* Task statement *
Transcribe all of the records, leaving out any pictures.

* Input data *
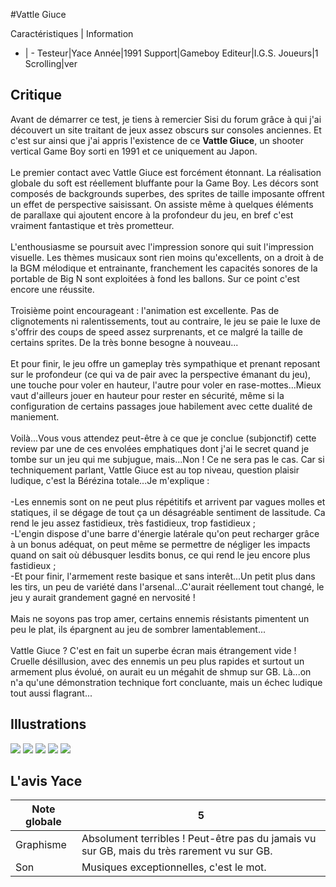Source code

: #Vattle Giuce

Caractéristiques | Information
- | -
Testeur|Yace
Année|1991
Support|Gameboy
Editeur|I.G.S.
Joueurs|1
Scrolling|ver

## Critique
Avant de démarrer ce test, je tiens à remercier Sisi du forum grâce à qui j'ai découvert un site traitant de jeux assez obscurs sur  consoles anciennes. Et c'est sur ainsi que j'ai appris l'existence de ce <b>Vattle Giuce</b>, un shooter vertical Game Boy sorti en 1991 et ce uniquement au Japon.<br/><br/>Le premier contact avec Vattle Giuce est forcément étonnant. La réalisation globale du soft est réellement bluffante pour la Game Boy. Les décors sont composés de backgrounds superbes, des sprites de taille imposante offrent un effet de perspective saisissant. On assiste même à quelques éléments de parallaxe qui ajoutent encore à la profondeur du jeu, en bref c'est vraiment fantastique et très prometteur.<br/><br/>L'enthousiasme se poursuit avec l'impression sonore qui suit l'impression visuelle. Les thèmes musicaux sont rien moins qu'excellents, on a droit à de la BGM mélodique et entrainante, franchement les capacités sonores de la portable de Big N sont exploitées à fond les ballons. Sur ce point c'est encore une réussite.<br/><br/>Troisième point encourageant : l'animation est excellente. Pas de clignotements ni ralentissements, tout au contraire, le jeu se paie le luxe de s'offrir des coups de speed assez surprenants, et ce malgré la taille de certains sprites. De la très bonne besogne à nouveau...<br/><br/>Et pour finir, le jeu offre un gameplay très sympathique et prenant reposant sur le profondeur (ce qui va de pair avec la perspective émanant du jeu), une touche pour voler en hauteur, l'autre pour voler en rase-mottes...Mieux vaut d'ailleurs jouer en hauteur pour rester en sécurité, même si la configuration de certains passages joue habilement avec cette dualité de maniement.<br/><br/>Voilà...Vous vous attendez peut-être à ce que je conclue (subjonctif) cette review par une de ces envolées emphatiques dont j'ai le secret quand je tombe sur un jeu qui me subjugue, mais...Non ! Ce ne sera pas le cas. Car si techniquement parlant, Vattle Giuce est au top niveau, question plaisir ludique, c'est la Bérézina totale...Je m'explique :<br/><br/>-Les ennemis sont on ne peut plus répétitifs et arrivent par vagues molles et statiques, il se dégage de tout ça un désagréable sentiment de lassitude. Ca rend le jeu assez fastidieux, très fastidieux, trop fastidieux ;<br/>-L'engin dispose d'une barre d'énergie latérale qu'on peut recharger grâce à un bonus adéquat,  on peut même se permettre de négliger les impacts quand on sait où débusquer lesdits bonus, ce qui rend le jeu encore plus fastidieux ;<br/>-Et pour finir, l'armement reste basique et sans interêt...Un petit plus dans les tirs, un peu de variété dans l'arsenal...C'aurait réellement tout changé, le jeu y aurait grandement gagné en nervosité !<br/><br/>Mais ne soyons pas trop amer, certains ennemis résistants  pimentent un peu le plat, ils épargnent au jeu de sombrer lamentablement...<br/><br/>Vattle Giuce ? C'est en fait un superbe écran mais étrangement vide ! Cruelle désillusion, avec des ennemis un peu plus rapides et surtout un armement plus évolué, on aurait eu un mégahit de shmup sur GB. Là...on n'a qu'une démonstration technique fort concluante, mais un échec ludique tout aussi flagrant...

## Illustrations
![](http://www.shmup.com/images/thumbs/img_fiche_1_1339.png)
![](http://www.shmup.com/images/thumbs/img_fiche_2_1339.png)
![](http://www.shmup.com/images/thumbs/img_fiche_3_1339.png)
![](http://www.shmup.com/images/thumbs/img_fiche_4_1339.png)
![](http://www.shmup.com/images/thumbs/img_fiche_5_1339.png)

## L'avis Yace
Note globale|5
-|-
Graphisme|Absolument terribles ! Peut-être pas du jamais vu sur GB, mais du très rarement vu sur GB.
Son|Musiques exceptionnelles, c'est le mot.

* Your response *
Source code

: #Vattle Giuce

Caractéristiques | Information
- | -
Testeur|Yace
Année|1991
Support|Gameboy
Editeur|I.G.S.
Joueurs|1
Scrolling|ver

## Critique
Avant de démarrer ce test, je tiens à remercier Sisi du forum grâce à qui j'ai découvert un site traitant de jeux assez obscurs sur  consoles anciennes. Et c'est sur ainsi que j'ai appris l'existence de ce <b>Vattle Giuce</b>, un shooter vertical Game Boy sorti en 1991 et ce uniquement au Japon.<br/><br/>Le premier contact avec Vattle Giuce est forcément étonnant. La réalisation globale du soft est réellement bluffante pour la Game Boy. Les décors sont composés de backgrounds superbes, des sprites de taille imposante offrent un effet de perspective saisissant. On assiste même à quelques éléments de parallaxe qui ajoutent encore à la profondeur du jeu, en bref c'est vraiment fantastique et très prometteur.<br/><br/>L'enthousiasme se poursuit avec l'impression sonore qui suit l'impression visuelle. Les thèmes musicaux sont rien moins qu'excellents, on a droit à de la BGM mélodique et entrainante, franchement les capacités sonores de la portable de Big N sont exploitées à fond les ballons. Sur ce point c'est encore une réussite.<br/><br/>Troisième point encourageant : l'animation est excellente. Pas de clignotements ni ralentissements, tout au contraire, le jeu se paie le luxe de s'offrir des coups de speed assez surprenants, et ce malgré la taille de certains sprites. De la très bonne besogne à nouveau...<br/><br/>Et pour finir, le jeu offre un gameplay très sympathique et prenant reposant sur le profondeur (ce qui va de pair avec la perspective émanant du jeu), une touche pour voler en hauteur, l'autre pour voler en rase-mottes...Mieux vaut d'ailleurs jouer en hauteur pour rester en sécurité, même si la configuration de certains passages joue habilement avec cette dualité de maniement.<br/><br/>Voilà...Vous vous attendez peut-être à ce que je conclue (subjonctif) cette review par une de ces envolées emphatiques dont j'ai le secret quand je tombe sur un jeu qui me subjugue, mais...Non ! Ce ne sera pas le cas. Car si techniquement parlant, Vattle Giuce est au top niveau, question plaisir ludique, c'est la Bérézina totale...Je m'explique :<br/><br/>-Les ennemis sont on ne peut plus répétitifs et arrivent par vagues molles et statiques, il se dégage de tout ça un désagréable sentiment de lassitude. Ca rend le jeu assez fastidieux, très fastidieux, trop fastidieux ;<br/>-L'engin dispose d'une barre d'énergie latérale qu'on peut recharger grâce à un bonus adéquat,  on peut même se permettre de négliger les impacts quand on sait où débusquer lesdits bonus, ce qui rend le jeu encore plus fastidieux ;<br/>-Et pour finir, l'armement reste basique et sans interêt...Un petit plus dans les tirs, un peu de variété dans l'arsenal...C'aurait réellement tout changé, le jeu y aurait grandement gagné en nervosité !<br/><br/>Mais ne soyons pas trop amer, certains ennemis résistants  pimentent un peu le plat, ils épargnent au jeu de sombrer lamentablement...<br/><br/>Vattle Giuce ? C'est en fait un superbe écran mais étrangement vide ! Cruelle désillusion, avec des ennemis un peu plus rapides et surtout un armement plus évolué, on aurait eu un mégahit de shmup sur GB. Là...on n'a qu'une démonstration technique fort concluante, mais un échec ludique tout aussi flagrant...

## Illustrations
![](http://www.shmup.com/images/thumbs/img_fiche_1_1339.png)
![](http://www.shmup.com/images/thumbs/img_fiche_2_1339.png)
![](http://www.shmup.com/images/thumbs/img_fiche_3_1339.png)
![](http://www.shmup.com/images/thumbs/img_fiche_4_1339.png)
![](http://www.shmup.com/images/thumbs/img_fiche_5_1339.png)

## L'avis Yace
Note globale|5
-|-
Graphisme|Absolument terribles ! Peut-être pas du jamais vu sur GB, mais du très rarement vu sur GB.
Son|Musiques exceptionnelles, c'est le mot.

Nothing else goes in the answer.